Every profession or association in the world uses acronyms as a part of the language they speak with colleagues every day. They use these acronyms as a way of making their every day communication easier and quicker to convey their thoughts or actions.
Military personnel, for example, will throw out acronyms such as AO (area of operations), DD-214 (Department of Defense discharge record form), MLO (Military Liaison Officer), MOS (military occupational status), SCAR (Special Operations Forces Combat Assault Rifle), and PT (physical training).
Even civilians in their everyday life use acronyms such as TBD (to be determined), IMHO (in my humble opinion), ASAP (as soon as possible), ATM (automated teller machine), IRS (Internal Revenue Service), SSA (Social Security Administration), and ICU (Intensive Care Unit).

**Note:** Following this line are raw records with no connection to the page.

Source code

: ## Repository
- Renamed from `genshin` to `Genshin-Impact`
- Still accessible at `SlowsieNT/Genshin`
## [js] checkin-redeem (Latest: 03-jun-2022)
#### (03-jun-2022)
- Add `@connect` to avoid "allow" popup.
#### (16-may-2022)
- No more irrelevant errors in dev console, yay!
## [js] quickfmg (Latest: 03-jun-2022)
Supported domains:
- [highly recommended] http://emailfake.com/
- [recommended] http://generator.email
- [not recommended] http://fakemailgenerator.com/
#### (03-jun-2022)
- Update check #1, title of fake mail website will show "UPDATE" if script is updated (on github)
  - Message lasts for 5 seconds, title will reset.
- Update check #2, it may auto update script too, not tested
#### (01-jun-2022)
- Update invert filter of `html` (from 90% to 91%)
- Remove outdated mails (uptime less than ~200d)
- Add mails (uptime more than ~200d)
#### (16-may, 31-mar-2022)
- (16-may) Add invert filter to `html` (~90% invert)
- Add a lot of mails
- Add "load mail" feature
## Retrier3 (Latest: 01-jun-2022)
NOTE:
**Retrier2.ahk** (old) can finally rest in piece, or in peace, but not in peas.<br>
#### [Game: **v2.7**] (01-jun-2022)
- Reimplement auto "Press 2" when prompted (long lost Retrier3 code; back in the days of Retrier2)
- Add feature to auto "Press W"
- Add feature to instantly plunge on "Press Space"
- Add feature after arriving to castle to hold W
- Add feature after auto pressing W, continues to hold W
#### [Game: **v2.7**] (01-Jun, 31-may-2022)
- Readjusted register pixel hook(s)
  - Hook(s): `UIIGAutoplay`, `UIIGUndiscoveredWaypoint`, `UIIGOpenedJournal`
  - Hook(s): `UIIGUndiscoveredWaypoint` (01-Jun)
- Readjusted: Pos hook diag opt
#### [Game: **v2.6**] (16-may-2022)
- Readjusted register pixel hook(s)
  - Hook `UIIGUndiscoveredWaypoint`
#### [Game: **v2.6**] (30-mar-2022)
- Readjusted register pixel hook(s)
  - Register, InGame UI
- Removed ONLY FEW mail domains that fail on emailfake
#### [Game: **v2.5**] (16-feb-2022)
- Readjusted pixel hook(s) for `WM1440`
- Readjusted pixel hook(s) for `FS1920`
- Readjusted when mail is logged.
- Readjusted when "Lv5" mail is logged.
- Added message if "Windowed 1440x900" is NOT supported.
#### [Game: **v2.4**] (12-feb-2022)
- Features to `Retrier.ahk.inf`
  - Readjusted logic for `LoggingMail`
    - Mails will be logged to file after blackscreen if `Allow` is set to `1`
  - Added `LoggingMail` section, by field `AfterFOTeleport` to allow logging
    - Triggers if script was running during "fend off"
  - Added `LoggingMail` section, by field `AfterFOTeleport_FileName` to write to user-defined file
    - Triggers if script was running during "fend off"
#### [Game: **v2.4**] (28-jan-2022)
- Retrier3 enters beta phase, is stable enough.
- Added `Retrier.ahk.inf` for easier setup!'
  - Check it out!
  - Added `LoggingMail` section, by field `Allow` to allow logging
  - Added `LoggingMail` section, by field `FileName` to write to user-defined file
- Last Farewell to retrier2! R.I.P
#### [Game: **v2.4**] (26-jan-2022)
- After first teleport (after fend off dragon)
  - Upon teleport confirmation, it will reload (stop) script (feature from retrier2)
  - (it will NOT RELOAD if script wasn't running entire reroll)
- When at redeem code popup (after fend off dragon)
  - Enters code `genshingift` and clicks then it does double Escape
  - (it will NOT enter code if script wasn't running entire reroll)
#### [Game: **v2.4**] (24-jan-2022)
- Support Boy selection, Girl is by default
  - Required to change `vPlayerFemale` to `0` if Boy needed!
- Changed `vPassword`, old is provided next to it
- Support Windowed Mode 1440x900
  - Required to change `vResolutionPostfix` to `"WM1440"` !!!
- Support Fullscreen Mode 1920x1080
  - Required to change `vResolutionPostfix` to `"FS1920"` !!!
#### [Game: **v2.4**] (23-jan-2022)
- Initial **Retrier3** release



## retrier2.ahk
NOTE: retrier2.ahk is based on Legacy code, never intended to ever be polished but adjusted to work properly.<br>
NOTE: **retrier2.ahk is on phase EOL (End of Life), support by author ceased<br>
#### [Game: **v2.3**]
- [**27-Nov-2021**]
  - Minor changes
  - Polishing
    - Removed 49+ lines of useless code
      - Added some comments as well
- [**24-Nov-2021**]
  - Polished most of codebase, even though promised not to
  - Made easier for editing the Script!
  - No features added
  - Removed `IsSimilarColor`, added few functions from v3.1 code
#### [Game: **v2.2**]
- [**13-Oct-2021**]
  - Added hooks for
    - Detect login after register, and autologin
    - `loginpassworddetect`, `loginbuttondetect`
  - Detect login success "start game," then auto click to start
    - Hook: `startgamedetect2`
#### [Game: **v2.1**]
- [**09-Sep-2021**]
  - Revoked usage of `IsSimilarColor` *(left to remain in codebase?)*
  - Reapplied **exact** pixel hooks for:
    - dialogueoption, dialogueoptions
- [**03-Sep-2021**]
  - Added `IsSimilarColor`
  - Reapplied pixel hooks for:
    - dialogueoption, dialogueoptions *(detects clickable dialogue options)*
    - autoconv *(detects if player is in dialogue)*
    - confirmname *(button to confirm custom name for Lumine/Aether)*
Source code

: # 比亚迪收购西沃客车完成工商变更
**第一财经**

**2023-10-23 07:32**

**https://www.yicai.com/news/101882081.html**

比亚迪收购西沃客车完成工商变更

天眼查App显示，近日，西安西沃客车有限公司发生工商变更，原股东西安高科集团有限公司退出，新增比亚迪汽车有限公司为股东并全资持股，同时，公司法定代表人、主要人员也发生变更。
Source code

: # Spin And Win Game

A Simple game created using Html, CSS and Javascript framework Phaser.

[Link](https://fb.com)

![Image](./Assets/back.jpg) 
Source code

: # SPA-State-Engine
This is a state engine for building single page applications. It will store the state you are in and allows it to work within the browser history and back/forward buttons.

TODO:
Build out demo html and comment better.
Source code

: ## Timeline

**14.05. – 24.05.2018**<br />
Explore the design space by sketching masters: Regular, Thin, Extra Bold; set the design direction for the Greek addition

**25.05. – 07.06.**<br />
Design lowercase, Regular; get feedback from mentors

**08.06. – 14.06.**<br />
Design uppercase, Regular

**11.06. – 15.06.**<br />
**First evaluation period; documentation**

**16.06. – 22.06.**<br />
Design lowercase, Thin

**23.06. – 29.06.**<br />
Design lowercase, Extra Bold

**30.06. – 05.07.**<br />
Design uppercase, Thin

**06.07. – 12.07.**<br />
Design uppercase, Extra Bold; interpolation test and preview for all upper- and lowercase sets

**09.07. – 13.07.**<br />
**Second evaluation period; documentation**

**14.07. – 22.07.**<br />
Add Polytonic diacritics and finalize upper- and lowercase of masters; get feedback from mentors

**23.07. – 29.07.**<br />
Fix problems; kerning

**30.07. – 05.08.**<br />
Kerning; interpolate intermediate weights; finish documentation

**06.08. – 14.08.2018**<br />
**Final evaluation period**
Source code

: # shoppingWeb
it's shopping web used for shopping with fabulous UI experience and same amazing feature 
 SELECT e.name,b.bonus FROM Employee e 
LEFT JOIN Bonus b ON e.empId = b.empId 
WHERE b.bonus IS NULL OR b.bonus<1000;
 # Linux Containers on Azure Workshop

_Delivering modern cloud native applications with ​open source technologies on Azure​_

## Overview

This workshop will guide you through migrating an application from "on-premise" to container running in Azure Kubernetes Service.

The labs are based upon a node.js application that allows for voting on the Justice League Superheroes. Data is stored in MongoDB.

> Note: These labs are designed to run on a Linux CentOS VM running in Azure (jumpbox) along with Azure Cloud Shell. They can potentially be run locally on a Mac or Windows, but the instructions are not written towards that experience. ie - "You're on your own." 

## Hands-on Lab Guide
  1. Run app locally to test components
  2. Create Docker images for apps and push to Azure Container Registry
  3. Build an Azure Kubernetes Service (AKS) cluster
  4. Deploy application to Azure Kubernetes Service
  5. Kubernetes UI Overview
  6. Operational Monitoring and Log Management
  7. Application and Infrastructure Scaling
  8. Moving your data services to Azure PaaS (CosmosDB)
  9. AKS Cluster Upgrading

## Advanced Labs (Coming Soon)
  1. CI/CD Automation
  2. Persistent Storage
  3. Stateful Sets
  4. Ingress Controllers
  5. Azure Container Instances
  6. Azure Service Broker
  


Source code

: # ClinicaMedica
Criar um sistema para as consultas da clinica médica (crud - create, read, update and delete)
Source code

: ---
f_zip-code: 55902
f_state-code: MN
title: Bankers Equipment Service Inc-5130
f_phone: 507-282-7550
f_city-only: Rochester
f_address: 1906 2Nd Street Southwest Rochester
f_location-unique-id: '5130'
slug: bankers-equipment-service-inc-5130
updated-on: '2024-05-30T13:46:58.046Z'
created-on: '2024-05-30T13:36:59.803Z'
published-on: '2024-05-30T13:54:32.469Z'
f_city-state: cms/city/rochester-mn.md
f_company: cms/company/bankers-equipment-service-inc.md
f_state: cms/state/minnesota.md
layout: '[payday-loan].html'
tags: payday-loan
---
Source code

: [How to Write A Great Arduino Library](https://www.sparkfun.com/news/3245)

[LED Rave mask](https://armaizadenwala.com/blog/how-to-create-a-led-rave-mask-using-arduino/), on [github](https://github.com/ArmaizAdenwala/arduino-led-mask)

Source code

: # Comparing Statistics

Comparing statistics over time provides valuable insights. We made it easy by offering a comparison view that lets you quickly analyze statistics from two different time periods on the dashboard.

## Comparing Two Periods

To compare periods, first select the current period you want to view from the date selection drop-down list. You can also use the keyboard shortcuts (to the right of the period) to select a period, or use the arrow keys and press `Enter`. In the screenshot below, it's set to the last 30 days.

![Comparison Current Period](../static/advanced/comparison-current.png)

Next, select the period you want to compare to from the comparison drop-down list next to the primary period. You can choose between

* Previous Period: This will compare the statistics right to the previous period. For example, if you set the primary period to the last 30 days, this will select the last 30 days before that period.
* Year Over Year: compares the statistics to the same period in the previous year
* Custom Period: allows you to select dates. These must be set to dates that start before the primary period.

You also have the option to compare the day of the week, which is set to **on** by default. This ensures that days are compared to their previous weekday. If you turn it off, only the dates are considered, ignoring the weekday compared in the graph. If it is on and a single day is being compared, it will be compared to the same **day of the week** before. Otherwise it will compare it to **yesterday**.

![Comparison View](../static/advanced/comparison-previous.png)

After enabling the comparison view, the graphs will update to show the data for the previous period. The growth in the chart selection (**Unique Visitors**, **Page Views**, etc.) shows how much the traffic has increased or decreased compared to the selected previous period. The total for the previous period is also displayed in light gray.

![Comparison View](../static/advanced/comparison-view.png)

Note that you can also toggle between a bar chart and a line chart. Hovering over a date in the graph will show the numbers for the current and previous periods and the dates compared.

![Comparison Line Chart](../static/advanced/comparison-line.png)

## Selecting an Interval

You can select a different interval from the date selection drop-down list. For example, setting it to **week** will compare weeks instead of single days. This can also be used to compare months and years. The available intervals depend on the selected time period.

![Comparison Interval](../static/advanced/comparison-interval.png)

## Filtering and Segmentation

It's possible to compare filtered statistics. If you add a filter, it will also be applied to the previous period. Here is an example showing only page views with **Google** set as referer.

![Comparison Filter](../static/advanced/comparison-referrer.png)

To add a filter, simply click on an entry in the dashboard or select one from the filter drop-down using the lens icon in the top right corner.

If you spend a lot of time on the internet you’ll find that there are a lot of acronyms that you need to know such as LOL (laugh out loud), POS (parent over my shoulder), F2F (face to face), SMH (shaking my head), BTW (by the way), FWIW (for what it’s worth), and JIC (just in case).
There are some acronyms that mean different things to different groups such as AP (Associated Press, assistant principal or armor piercing ammunition), AI (artificial intelligence, artificial insemination, or assistant instructor), ATM (automatic teller machine, asynchronous transfer mode, or at the moment), EIB (Expert Infantryman Badge or European Investment Bank), and PC (politically correct, personal computer or private citizen).
It’s only fair to assume that preppers would also have a bunch of acronyms because, after all, why should they be any different than anyone else?
The problem is how will you know what they’re talking about regardless whether you are watching a YouTube video or meeting with a group of them?
Have no fear! Here are some of the commonly used acronyms by preppers, but also understand if you’re dealing with a survivalist they’re more likely to use a lot of military acronyms. Which may be a good thing because then you’ll be able to figure out rather quickly if you’re dealing with a survivalist or a prepper.
- BTE (Beat the end). This is what preppers prepare for; to beat the end of the world by prepping.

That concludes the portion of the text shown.